Tuesday, August 5, 2008

[Really Listening] Country Music and the Lost Art of Family Dining

In the August 2008 issue of Country Roads

All expecting parents are deluged with advice as the time narrows between the abstract and concrete states of parenthood, but the best advice I remember from that fevered time was “Your child must adapt to your life, not the other way around.” It’s a little simplistic and not precisely actionable, but it’s something we have always kept in mind about raising our daughter and partially because of it, she has been my best partner in crime for the past seven years. So when the assignment came to check out the music at Hymel’s, the venerable River Road seafood restaurant in Convent, I figured why not indoctrinate her into this part of my life?

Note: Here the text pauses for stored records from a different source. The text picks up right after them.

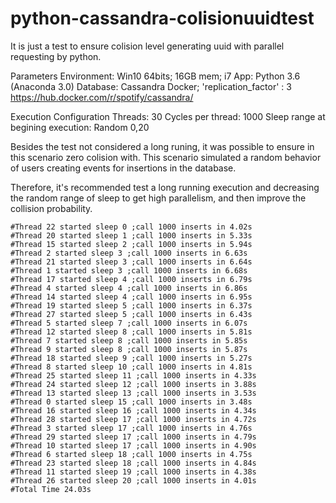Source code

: # python-cassandra-colisionuuidtest
It is just a test to ensure colision level generating uuid with parallel requesting by python.

Parameters
 Environment: Win10 64bits; 16GB mem; i7
 App: Python 3.6 (Anaconda 3.0)
 Database: Cassandra Docker;  'replication_factor' : 3 https://hub.docker.com/r/spotify/cassandra/
 
Execution Configuration
 Threads: 30
 Cycles per thread: 1000
 Sleep range at begining execution: Random 0,20
 
Besides the test not considered a long runing, it was possible to ensure in this scenario zero colision with. This scenario simulated a random behavior of users creating events for insertions in the database.

Therefore, it's recommended test a long running execution and decreasing the random range of sleep to get high parallelism, and then improve the collision probability.
 
    #Thread 22 started sleep 0 ;call 1000 inserts in 4.02s
    #Thread 20 started sleep 1 ;call 1000 inserts in 5.33s
    #Thread 15 started sleep 2 ;call 1000 inserts in 5.94s
    #Thread 2 started sleep 3 ;call 1000 inserts in 6.63s
    #Thread 21 started sleep 3 ;call 1000 inserts in 6.64s
    #Thread 1 started sleep 3 ;call 1000 inserts in 6.68s
    #Thread 17 started sleep 4 ;call 1000 inserts in 6.79s
    #Thread 4 started sleep 4 ;call 1000 inserts in 6.86s
    #Thread 14 started sleep 4 ;call 1000 inserts in 6.95s
    #Thread 19 started sleep 5 ;call 1000 inserts in 6.37s
    #Thread 27 started sleep 5 ;call 1000 inserts in 6.43s
    #Thread 5 started sleep 7 ;call 1000 inserts in 6.07s
    #Thread 12 started sleep 8 ;call 1000 inserts in 5.81s
    #Thread 7 started sleep 8 ;call 1000 inserts in 5.85s
    #Thread 9 started sleep 8 ;call 1000 inserts in 5.87s
    #Thread 18 started sleep 9 ;call 1000 inserts in 5.27s
    #Thread 8 started sleep 10 ;call 1000 inserts in 4.81s
    #Thread 25 started sleep 11 ;call 1000 inserts in 4.33s
    #Thread 24 started sleep 12 ;call 1000 inserts in 3.88s
    #Thread 13 started sleep 13 ;call 1000 inserts in 3.53s
    #Thread 0 started sleep 15 ;call 1000 inserts in 3.48s
    #Thread 16 started sleep 16 ;call 1000 inserts in 4.34s
    #Thread 28 started sleep 17 ;call 1000 inserts in 4.72s
    #Thread 3 started sleep 17 ;call 1000 inserts in 4.76s
    #Thread 29 started sleep 17 ;call 1000 inserts in 4.79s
    #Thread 10 started sleep 17 ;call 1000 inserts in 4.90s
    #Thread 6 started sleep 18 ;call 1000 inserts in 4.75s
    #Thread 23 started sleep 18 ;call 1000 inserts in 4.84s
    #Thread 11 started sleep 19 ;call 1000 inserts in 4.38s
    #Thread 26 started sleep 20 ;call 1000 inserts in 4.01s
    #Total Time 24.03s

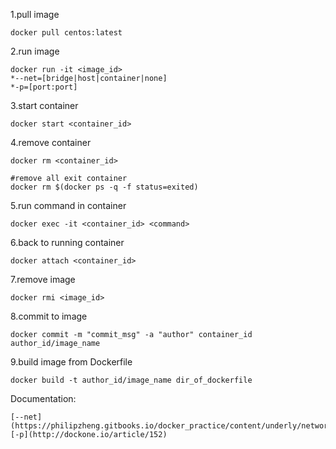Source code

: 1.pull image

    docker pull centos:latest


2.run image

    docker run -it <image_id>
    *--net=[bridge|host|container|none]
    *-p=[port:port]

3.start container

    docker start <container_id>

4.remove container

    docker rm <container_id>

    #remove all exit container
    docker rm $(docker ps -q -f status=exited)

5.run command in container

    docker exec -it <container_id> <command>

6.back to running container

    docker attach <container_id>

7.remove image

    docker rmi <image_id>

8.commit to image

    docker commit -m "commit_msg" -a "author" container_id author_id/image_name


9.build image from Dockerfile

    docker build -t author_id/image_name dir_of_dockerfile


Documentation:

    [--net](https://philipzheng.gitbooks.io/docker_practice/content/underly/network.html)
    [-p](http://dockone.io/article/152)
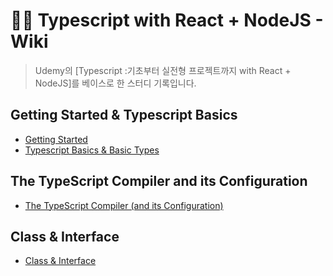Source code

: # ✍🏻 Typescript with React + NodeJS - Wiki

> Udemy의 [Typescript :기초부터 실전형 프로젝트까지 with React + NodeJS]를 베이스로 한 스터디 기록입니다.

## Getting Started & Typescript Basics

- [Getting Started](https://github.com/ichbinmin2/typescript_basic/blob/main/section-01/section01.md)
- [Typescript Basics & Basic Types](https://github.com/ichbinmin2/typescript_basic/blob/main/section-02/section02.md)

## The TypeScript Compiler and its Configuration

- [The TypeScript Compiler (and its Configuration)](https://github.com/ichbinmin2/typescript_basic/blob/main/section-03/section03.md)

## Class & Interface

- [Class & Interface](https://github.com/ichbinmin2/typescript_basic/blob/main/section-05/section05.md)

</br>
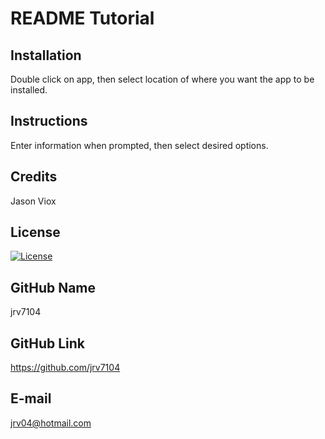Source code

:# README Tutorial

## Installation
Double click on app, then select location of where you want the app to be installed.

## Instructions
Enter information when prompted, then select desired options.

## Credits
Jason Viox

## License
[![License](https://img.shields.io/badge/License-Apache%202.0-blue.svg)](https://opensource.org/licenses/Apache-2.0)

## GitHub Name
jrv7104

## GitHub Link
https://github.com/jrv7104

## E-mail
jrv04@hotmail.com

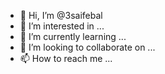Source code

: - 👋 Hi, I’m @3saifebal
- 👀 I’m interested in ...
- 🌱 I’m currently learning ...
- 💞️ I’m looking to collaborate on ...
- 📫 How to reach me ...

<!---
3saifebal/3saifebal is a ✨ special ✨ repository because its `README.md` (this file) appears on your GitHub profile.
You can click the Preview link to take a look at your changes.
--->
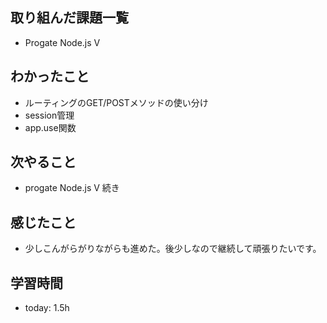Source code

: ## 取り組んだ課題一覧
- Progate Node.js Ⅴ
## わかったこと
- ルーティングのGET/POSTメソッドの使い分け
- session管理
- app.use関数
## 次やること
- progate Node.js Ⅴ 続き
## 感じたこと
- 少しこんがらがりながらも進めた。後少しなので継続して頑張りたいです。
## 学習時間
- today: 1.5h
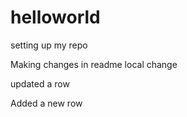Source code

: # helloworld
setting up my repo

Making changes in readme
local change

updated a row

Added a new row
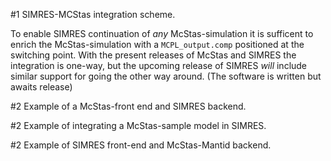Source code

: #1 SIMRES-MCStas integration scheme.

To enable SIMRES continuation of _any_ McStas-simulation it is sufficent to
enrich the McStas-simulation with a `MCPL_output.comp` positioned at the
switching point.
With the present releases of McStas and SIMRES the integration is one-way, but
the upcoming release of SIMRES _will_ include similar support for going the
other way around. (The software is written but awaits release)

#2 Example of a McStas-front end and SIMRES backend.



#2 Example of integrating a McStas-sample model in SIMRES.

#2 Example of SIMRES front-end and McStas-Mantid backend.




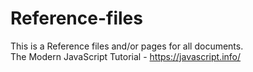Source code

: # Reference-files
This is a Reference files and/or pages for all documents.<br>
The Modern JavaScript Tutorial - https://javascript.info/

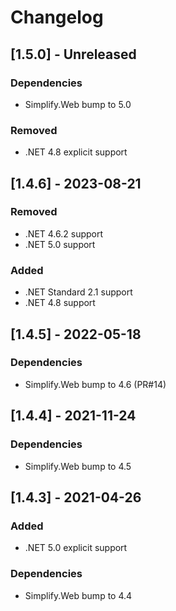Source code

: # Changelog

## [1.5.0] - Unreleased

### Dependencies

- Simplify.Web bump to 5.0

### Removed

- .NET 4.8 explicit support

## [1.4.6] - 2023-08-21

### Removed

- .NET 4.6.2 support
- .NET 5.0 support

### Added

- .NET Standard 2.1 support
- .NET 4.8 support

## [1.4.5] - 2022-05-18

### Dependencies

- Simplify.Web bump to 4.6 (PR#14)

## [1.4.4] - 2021-11-24

### Dependencies

- Simplify.Web bump to 4.5

## [1.4.3] - 2021-04-26

### Added

- .NET 5.0 explicit support

### Dependencies

- Simplify.Web bump to 4.4

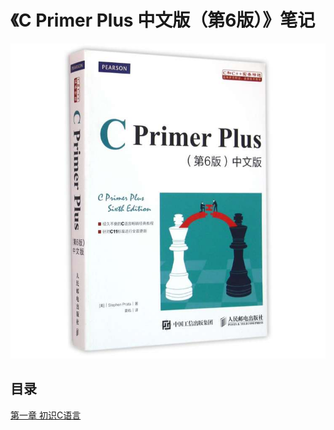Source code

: # 《C Primer Plus 中文版（第6版）》笔记

![Cover](cover.jpg)

## 目录

[第一章 初识C语言](https://github.com/logan70/C-Primer-Plus-6th-Notes-CN/tree/master/Chapter-1%20Getting%20Started)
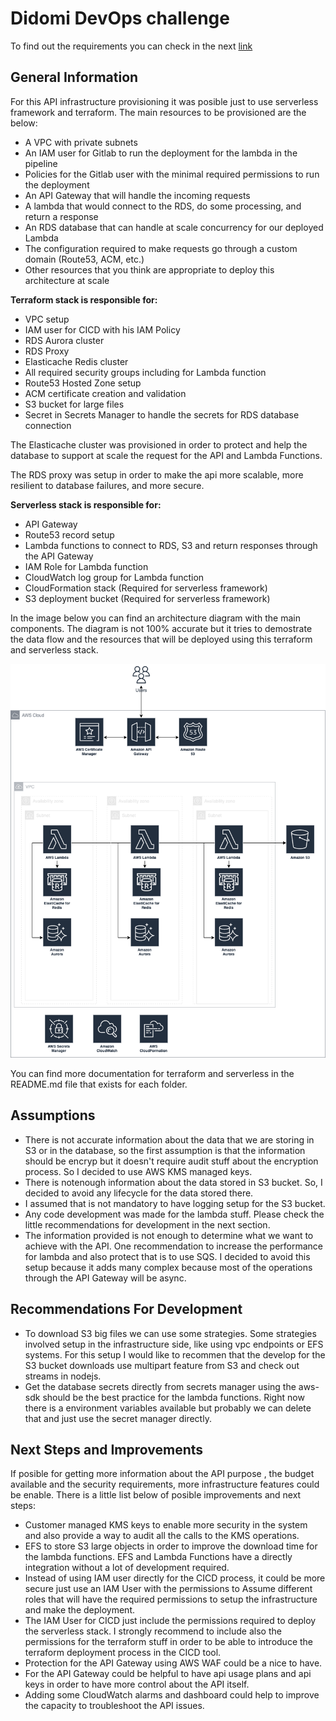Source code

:# Didomi DevOps challenge

To find out the requirements you can check in the next [link](https://github.com/didomi/challenges/tree/master/devops)

## General Information

For this API infrastructure provisioning it was posible just to use serverless framework and terraform. The main resources to be provisioned are the below:

- A VPC with private subnets
- An IAM user for Gitlab to run the deployment for the lambda in the pipeline
- Policies for the Gitlab user with the minimal required permissions to run the deployment
- An API Gateway that will handle the incoming requests
- A lambda that would connect to the RDS, do some processing, and return a response
- An RDS database that can handle at scale concurrency for our deployed Lambda
- The configuration required to make requests go through a custom domain (Route53, ACM, etc.)
- Other resources that you think are appropriate to deploy this architecture at scale

**Terraform stack is responsible for:**

- VPC setup
- IAM user for CICD with his IAM Policy
- RDS Aurora cluster
- RDS Proxy
- Elasticache Redis cluster
- All required security groups including for Lambda function
- Route53 Hosted Zone setup
- ACM certificate creation and validation
- S3 bucket for large files
- Secret in Secrets Manager to handle the secrets for RDS database connection

The Elasticache cluster was provisioned in order to protect and help the database to support at scale the request for the API and Lambda Functions. 

The RDS proxy was setup in order to make the api more scalable, more resilient to database failures, and more secure.

**Serverless stack is responsible for:**

- API Gateway
- Route53 record setup
- Lambda functions to connect to RDS, S3 and return responses through the API Gateway
- IAM Role for Lambda function
- CloudWatch log group for Lambda function
- CloudFormation stack (Required for serverless framework)
- S3 deployment bucket (Required for serverless framework)

In the image below you can find an architecture diagram with the main components. The diagram is not 100% accurate but it tries to demostrate the data flow and the resources that will be deployed using this terraform and serverless stack.

![architecture-didomi-challenge](./assets/didomi-challenge.png)

You can find more documentation for terraform and serverless in the README.md file that exists for each folder.

## Assumptions

- There is not accurate information about the data that we are storing in S3 or in the database, so the first assumption is that the information should be encryp but it doesn't require audit stuff about the encryption process. So I decided to use AWS KMS managed keys.
- There is notenough information about the data stored in S3 bucket. So, I decided to avoid any lifecycle for the data stored there.
- I assumed that is not mandatory to have logging setup for the S3 bucket.
- Any code development was made for the lambda stuff. Please check the little recommendations for development in the next section.
- The information provided is not enough to determine what we want to achieve with the API. One recommendation to increase the performance for lambda and also protect that is to use SQS. I decided to avoid this setup because it adds many complex because most of the operations through the API Gateway will be async.

## Recommendations For Development

- To download S3 big files we can use some strategies. Some strategies involved setup in the infrastructure side, like using vpc endpoints or EFS systems. For this setup I would like to recommen that the develop for the S3 bucket downloads use multipart feature from S3 and check out streams in nodejs.
- Get the database secrets directly from secrets manager using the aws-sdk should be the best practice for the lambda functions. Right now there is a environment variables available but probably we can delete that and just use the secret manager directly.

## Next Steps and Improvements

If posible for getting more information about the API purpose , the budget available and the security requirements, more infrastructure features could be enable. There is a little list below of posible improvements and next steps:

- Customer managed KMS keys to enable more security in the system and also provide a way to audit all the calls to the KMS operations.
- EFS to store S3 large objects in order to improve the download time for the lambda functions. EFS and Lambda Functions have a directly integration without a lot of development required.
- Instead of using IAM user directly for the CICD process, it could be more secure just use an IAM User with the permissions to Assume different roles that will have the required permissions to setup the infrastructure and make the deployment.
- The IAM User for CICD just include the permissions required to deploy the serverless stack. I strongly recommend to include also the permissions for the terraform stuff in order to be able to introduce the terraform deployment process in the CICD tool.
- Protection for the API Gateway using AWS WAF could be a nice to have.
- For the API Gateway could be helpful to have api usage plans and api keys in order to have more control about the API itself.
- Adding some CloudWatch alarms and dashboard could help to improve the capacity to troubleshoot the API issues.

She has her own particular ear for music: any time a sweet melody should emerge from the car stereo, her first question is to ask if it’s on a CD so we can listen to it again. I burned her a copy of Dixie Chicks’ Taking the Long Way for the little jambox in her room and within a week she was belting out her own heartbreaking version of their tribute to independence “The Long Way Around” chirping “but I, I could never follow” with a sense of pitch better than any she could have gotten from me. The promise of a real live country band plus what was rumored to be the best catfish in the area was enough to get her to sign on to this assignment.

The instant we passed through the glass door to the lounge attached to the restaurant, we were confronted with the band, a circle of men on guitars, bass and fiddle cycling through the country standards I’d grown up hearing. We were seated as they went through what I am pretty sure was an instrumental version of Lefty Frizell’s 1950 hit “If You got the Money (I Got the Time).”
Hymel’s is the kind of restaurant that I wish still was the standard for family dining. Paper on a crowd of formica tables, plastic baskets of crackers on the table, homey décor and nary a cartoonish mascot in sight. The band continued their greatest hits of yesteryear at the perfect volume: loud enough to be easily heard, but low enough to talk over. I asked her what she thought of this place, and she took a look at the platters of boiled shrimp being shuffled around and the plastic crawfish up on one wall and said “ I like it. It looks Cajun-ish to me.”

The food matched the décor—comforting and unpretentious. The seafood gumbo recommended by the waitress was a mildly seasoned yet pleasingly complicated thick concoction that mirrored the clientele. Young and old, families and young couples, kids and men just off their shifts at the plants nearby, all corralled together by the sound of the fiddle and harmonica and that familiar lope of Nashville’s golden era.

Our food arrived in short order considering how packed the place was, the canned soft drinks accompanied by small glasses. Pouring half a can of Coke into a glass may not seem like much at first, but comparing it to the assembly line ambience that usually accompanies eating with children, it was positively genteel.

The catfish lived up to the reputation—thick filets in cornmeal batter fried to just the perfect degree—and the shrimp and oysters were perfectly crunchy. I’m fairly certain my daughter ate her first oyster as she was distracted by the sudden change in the music from the other room. The homey lope had suddenly taken on a Native American cadence, complete with the harmonica and fiddle playing the war cries. She looked back at me with a quizzical look as the patrons in the bar began to clap along, and the powwow turned into Hank William’s “Kaw-Liga.” I told her the song was about a statute of an Indian that fell in love with another statue in a store across the street, but because he was made of wood, he could never go and talk to her. And then one day, someone bought the girl statute and he was sad that he never went to talk to her. She said, “So it’s like he was shy” cutting through any metaphors of wooden hearts and hesitation.

We cut through our bread pudding, deliciously soft with a tangy, barely-sweet sauce, just the way I like it and we made it up to the front to watch the band sway through Ernest Tubb’s “Waltz Across Texas.” By that time, the chord progressions had already ingrained themselves in my daughter’s head, because I heard her humming along with it as we walked out the door. That is the beautiful thing about country music and family restaurants – to really do them right, they don’t need to be updated, or augmented or marketed to you. They just need to be allowed to exist, and thankfully Hymel’s is still around to offer both a home.

1 comment:

  1. great story,I am the owners cousin and I sure do miss all the GREAT!! food there...my brother-in-law and his son were prolly there playing guitars and singin....the reason I wasn't there is I live in Nebraska but sure do miss the food and music...glad you and your daughter got to visit a hidden treasure in St. James Parish.